施工エリア:北九州市小倉北区
施工日:2025年5月
敷地面積:72,27㎡(21.90坪)
延床面積:83,92㎡(25.43坪)
真っ白な金属サイディングの縦ラインを活かし、箱を組み合わせたような立体的なファサードを構成。道路面からの視線を遮る閉鎖的なデザインの中に、玄関ポーチの木目天井で温かみのあるアクセントを加えました。
外部に閉じ内部に開く設計意図を象徴するLDK。高い塀で囲まれた中庭へ続く大開口と上部の吹き抜けから、近隣の視線を気にせずたっぷりと自然光を取り込みます。
吹き抜けを介して2階ホールと緩やかにつながる断面計画。縦方向への視線の抜けが空間に奥行きを与え、どこにいても家族の気配を感じられる安心感のある住まいを実現しました。
高窓からの自然光と、壁面のアッパーライトによる建築化照明を組み合わせた光の設計。光源の存在感を消すことでノイズを排し、夜間は天井面を柔らかく照らすことで、より高さと広がりを感じる空間を演出します。
家族の動線が交わるリビング内に階段を配置し、自然とコミュニケーションが生まれる設計に。
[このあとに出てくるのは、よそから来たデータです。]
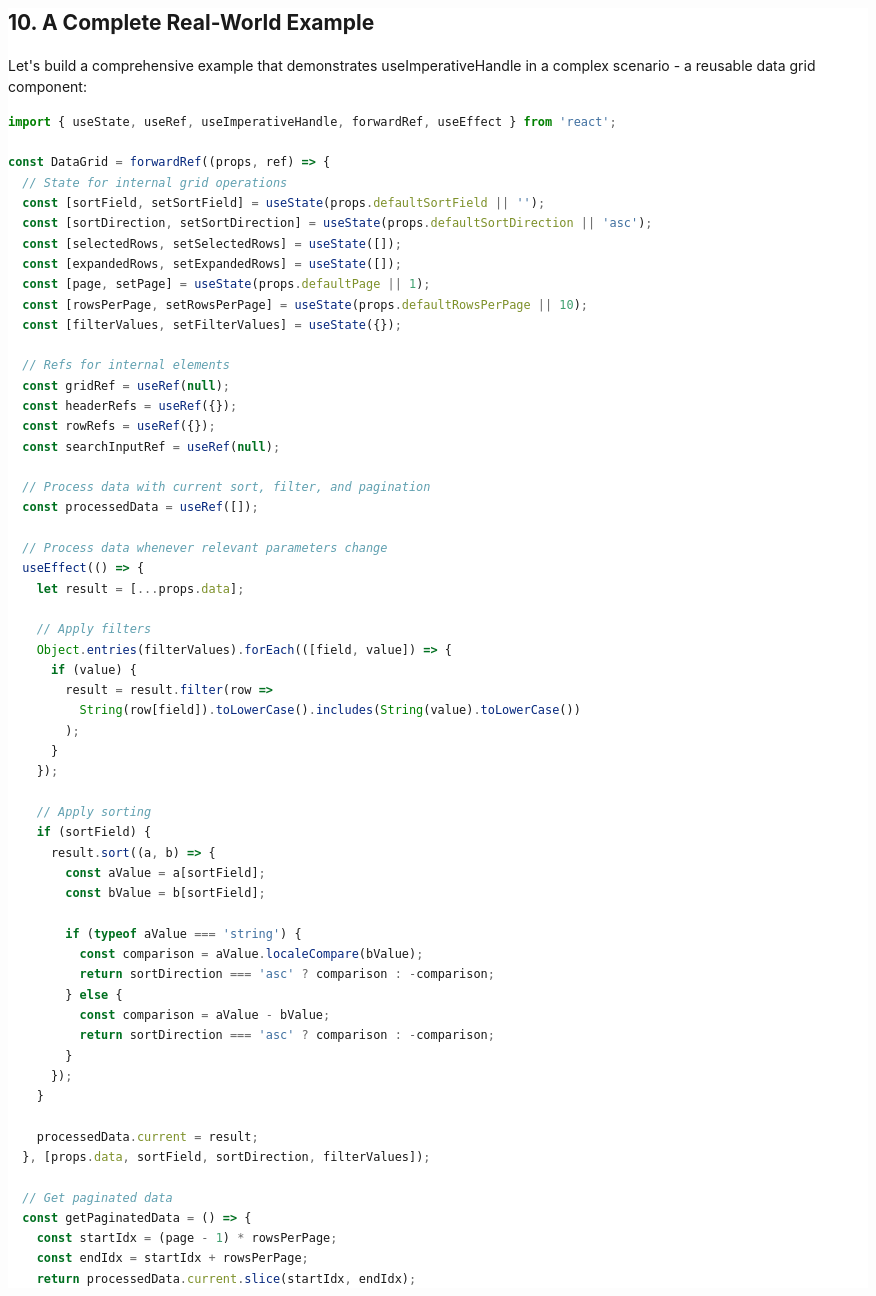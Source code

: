 ## 10. A Complete Real-World Example

Let's build a comprehensive example that demonstrates useImperativeHandle in a complex scenario - a reusable data grid component:

```javascript
import { useState, useRef, useImperativeHandle, forwardRef, useEffect } from 'react';

const DataGrid = forwardRef((props, ref) => {
  // State for internal grid operations
  const [sortField, setSortField] = useState(props.defaultSortField || '');
  const [sortDirection, setSortDirection] = useState(props.defaultSortDirection || 'asc');
  const [selectedRows, setSelectedRows] = useState([]);
  const [expandedRows, setExpandedRows] = useState([]);
  const [page, setPage] = useState(props.defaultPage || 1);
  const [rowsPerPage, setRowsPerPage] = useState(props.defaultRowsPerPage || 10);
  const [filterValues, setFilterValues] = useState({});
  
  // Refs for internal elements
  const gridRef = useRef(null);
  const headerRefs = useRef({});
  const rowRefs = useRef({});
  const searchInputRef = useRef(null);
  
  // Process data with current sort, filter, and pagination
  const processedData = useRef([]);
  
  // Process data whenever relevant parameters change
  useEffect(() => {
    let result = [...props.data];
  
    // Apply filters
    Object.entries(filterValues).forEach(([field, value]) => {
      if (value) {
        result = result.filter(row => 
          String(row[field]).toLowerCase().includes(String(value).toLowerCase())
        );
      }
    });
  
    // Apply sorting
    if (sortField) {
      result.sort((a, b) => {
        const aValue = a[sortField];
        const bValue = b[sortField];
        
        if (typeof aValue === 'string') {
          const comparison = aValue.localeCompare(bValue);
          return sortDirection === 'asc' ? comparison : -comparison;
        } else {
          const comparison = aValue - bValue;
          return sortDirection === 'asc' ? comparison : -comparison;
        }
      });
    }
    
    processedData.current = result;
  }, [props.data, sortField, sortDirection, filterValues]);
  
  // Get paginated data
  const getPaginatedData = () => {
    const startIdx = (page - 1) * rowsPerPage;
    const endIdx = startIdx + rowsPerPage;
    return processedData.current.slice(startIdx, endIdx);
```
移動中も中庭の開放感を感じられ、1階と2階を光と家族の気配で緩やかに繋ぎます。
高い塀で囲うことで、周囲を気にせず寛げるプライベートな中庭を実現。リビングと段差なく続くウッドデッキが内と外を一体化させ、実面積以上の広がりと開放感をもたらす「空のある部屋」です。
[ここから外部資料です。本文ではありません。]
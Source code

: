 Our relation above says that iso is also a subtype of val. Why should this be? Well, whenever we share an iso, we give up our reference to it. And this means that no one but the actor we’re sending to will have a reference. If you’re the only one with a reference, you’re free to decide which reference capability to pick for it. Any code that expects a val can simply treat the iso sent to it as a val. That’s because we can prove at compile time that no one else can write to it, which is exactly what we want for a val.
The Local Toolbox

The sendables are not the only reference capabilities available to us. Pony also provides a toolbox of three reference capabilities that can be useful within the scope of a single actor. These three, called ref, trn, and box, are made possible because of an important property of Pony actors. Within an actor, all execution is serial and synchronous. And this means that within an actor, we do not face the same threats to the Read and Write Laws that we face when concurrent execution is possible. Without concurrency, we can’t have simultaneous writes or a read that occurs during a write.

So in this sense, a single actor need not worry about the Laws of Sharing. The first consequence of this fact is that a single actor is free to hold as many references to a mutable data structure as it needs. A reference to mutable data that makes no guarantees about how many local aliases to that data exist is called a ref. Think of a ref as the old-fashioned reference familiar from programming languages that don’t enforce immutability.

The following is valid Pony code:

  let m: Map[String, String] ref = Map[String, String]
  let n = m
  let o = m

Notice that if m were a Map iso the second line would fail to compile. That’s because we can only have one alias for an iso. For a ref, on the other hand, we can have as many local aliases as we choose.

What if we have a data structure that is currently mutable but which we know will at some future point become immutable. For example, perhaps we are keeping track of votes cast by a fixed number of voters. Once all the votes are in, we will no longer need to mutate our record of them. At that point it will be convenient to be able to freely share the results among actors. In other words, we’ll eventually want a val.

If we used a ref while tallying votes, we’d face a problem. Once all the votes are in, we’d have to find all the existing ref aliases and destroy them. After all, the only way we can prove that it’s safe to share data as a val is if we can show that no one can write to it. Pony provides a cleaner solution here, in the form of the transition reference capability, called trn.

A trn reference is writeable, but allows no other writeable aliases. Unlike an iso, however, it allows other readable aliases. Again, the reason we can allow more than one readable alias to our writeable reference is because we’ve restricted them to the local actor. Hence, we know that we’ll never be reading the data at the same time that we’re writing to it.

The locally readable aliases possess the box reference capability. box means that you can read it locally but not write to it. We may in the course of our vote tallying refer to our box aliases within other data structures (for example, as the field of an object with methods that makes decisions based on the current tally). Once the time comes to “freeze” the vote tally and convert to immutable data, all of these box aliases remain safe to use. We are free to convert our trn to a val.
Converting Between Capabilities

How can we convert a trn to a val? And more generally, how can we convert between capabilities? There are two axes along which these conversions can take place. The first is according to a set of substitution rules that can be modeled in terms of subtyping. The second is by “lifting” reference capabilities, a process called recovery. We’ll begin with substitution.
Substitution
冷蔵庫横に設けた可動棚の背面収納は、ロールスクリーンを下ろせば生活感を瞬時にシャットアウト。家電やストック品をまとめて配置し、家事効率とスッキリとした見た目を両立させました。
将来の変化を見越したシンプルな個室計画。家具のレイアウトを妨げない窓配置と壁面確保により、趣味部屋から子供部屋まで、住まい手の成長に合わせて用途を変えられる可変性を持たせました。
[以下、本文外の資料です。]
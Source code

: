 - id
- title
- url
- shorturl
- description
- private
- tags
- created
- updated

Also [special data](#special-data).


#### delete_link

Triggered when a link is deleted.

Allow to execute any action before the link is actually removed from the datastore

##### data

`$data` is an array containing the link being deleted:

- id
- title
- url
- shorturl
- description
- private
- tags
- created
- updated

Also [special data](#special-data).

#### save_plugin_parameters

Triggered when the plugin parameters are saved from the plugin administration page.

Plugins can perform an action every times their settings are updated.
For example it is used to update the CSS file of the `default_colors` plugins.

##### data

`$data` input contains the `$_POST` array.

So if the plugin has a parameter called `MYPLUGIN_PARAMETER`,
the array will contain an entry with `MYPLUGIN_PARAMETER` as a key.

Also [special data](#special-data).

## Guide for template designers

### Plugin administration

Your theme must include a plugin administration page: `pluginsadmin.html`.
吹き抜け空間に面して大きな室内窓を配置。個室のプライバシーを確保しつつ、ロールスクリーンを開ければLDKの気配や外部の景色へと視線が抜け、開放感と安心感を同時に得られる設計です。
左)ホールからLDKを一望できる、住まいの司令塔のような視点。右)腰壁の厚みを活用したレコードニッチ。単なる通路ではなく、好きなものに囲まれながら階下の家族とつながるギャラリー空間です。
左)白の外壁に木目の軒天が映える、雨除けを兼ねたアルコーブ玄関。右)土間続きの大容量収納を設け、アウトドア道具も気兼ねなく置ける、趣味を楽しむための動線計画です。
来客時は引き戸を閉じることで、生活感の出やすい水回りを完全に隠し、スッキリとした玄関ホールを演出。オープンな土間収納とのメリハリを効かせ、機能と美観をシーンに合わせて使い分ける設計です。
建具を開け放てば、玄関から洗面室へ直行できる「ただいま手洗い」の衛生動線が出現。視線が奥へと抜け、限られた面積でも広がりと奥行きを感じさせる視覚的効果も狙いました。
身支度が重なっても余裕のある幅広の洗面カウンターと、室内干し用のバーを設置。清潔感のある白で統一し、「洗う・干す・畳む」が完結する機能的な家事室としました。
左)洗面室のすぐ隣に大容量の収納空間を配置。右)乾いた洗濯物をハンガーのまま収納でき、「洗う」から「しまう」までの動線を最短距離で結ぶことで、毎日の家事負担を大幅に軽減します。
左)淡いベージュのパネルが柔らかな印象を与える、清潔感あふれるバスルーム。右)グレーのアクセント壁と黒のアイアン金物で空間を引き締め、モダンで落ち着いた雰囲気に仕上げたレストルームです。
室内の明かりが白い外壁に行灯のように浮かび上がり、昼間のシャープな印象とは異なる幻想的な表情を演出。窓からの光漏れもデザインの一部となり、帰宅する家族を温かく迎え入れます。
施工事例一覧へ
白い金属サイディングが描くミニマルな箱型の外観。「外部に閉じ、内部に開く」を設計テーマに、高い塀で囲まれた中庭と吹き抜けが、都市部でもカーテンの要らない自由で開放的な暮らしを実現しました。
意匠だけでなく、玄関から洗面・クロークへ直行できる「ただいま動線」や、生活感を瞬時に隠せるロールスクリーンの収納計画など、日々の家事効率も緻密に計算。堅牢な壁でプライバシーを守りながら、内側では光と風を独占する、デザインと機能が高度に調和した一邸です。